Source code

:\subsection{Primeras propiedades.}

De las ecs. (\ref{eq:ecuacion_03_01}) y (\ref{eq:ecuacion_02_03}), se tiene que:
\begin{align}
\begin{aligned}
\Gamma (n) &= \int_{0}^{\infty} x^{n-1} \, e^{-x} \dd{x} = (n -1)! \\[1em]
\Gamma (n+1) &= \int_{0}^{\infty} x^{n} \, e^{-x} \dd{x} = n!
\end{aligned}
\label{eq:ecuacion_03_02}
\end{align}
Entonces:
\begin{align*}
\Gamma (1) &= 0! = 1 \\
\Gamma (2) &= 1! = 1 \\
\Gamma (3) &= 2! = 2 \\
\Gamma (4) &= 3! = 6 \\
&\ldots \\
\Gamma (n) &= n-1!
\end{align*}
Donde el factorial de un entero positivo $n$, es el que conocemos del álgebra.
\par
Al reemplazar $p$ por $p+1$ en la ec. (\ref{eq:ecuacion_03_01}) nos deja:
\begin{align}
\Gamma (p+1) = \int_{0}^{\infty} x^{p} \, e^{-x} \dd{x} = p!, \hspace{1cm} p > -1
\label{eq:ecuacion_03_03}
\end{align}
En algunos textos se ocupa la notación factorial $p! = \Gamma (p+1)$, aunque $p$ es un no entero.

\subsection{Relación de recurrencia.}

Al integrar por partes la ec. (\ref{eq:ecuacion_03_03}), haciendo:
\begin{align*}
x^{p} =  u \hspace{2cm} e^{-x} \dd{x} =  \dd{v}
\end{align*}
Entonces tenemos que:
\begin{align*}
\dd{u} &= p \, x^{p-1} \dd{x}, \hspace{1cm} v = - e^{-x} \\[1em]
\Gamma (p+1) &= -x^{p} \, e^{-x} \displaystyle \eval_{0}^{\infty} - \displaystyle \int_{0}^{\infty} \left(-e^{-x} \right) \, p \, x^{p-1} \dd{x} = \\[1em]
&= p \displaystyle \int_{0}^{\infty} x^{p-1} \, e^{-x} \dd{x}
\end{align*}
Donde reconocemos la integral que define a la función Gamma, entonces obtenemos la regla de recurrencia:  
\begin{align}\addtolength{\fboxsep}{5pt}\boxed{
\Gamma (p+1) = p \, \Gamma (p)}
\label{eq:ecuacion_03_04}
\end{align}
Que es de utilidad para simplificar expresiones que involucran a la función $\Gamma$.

.....

→ **What you are asked to do**:
Each line in the data that holds the string "hspace" must be returned.

→ **Your solution**:
\Gamma (p+1) = \int_{0}^{\infty} x^{p} \, e^{-x} \dd{x} = p!, \hspace{1cm} p > -1
x^{p} =  u \hspace{2cm} e^{-x} \dd{x} =  \dd{v}
\dd{u} &= p \, x^{p-1} \dd{x}, \hspace{1cm} v = - e^{-x} \\[1em]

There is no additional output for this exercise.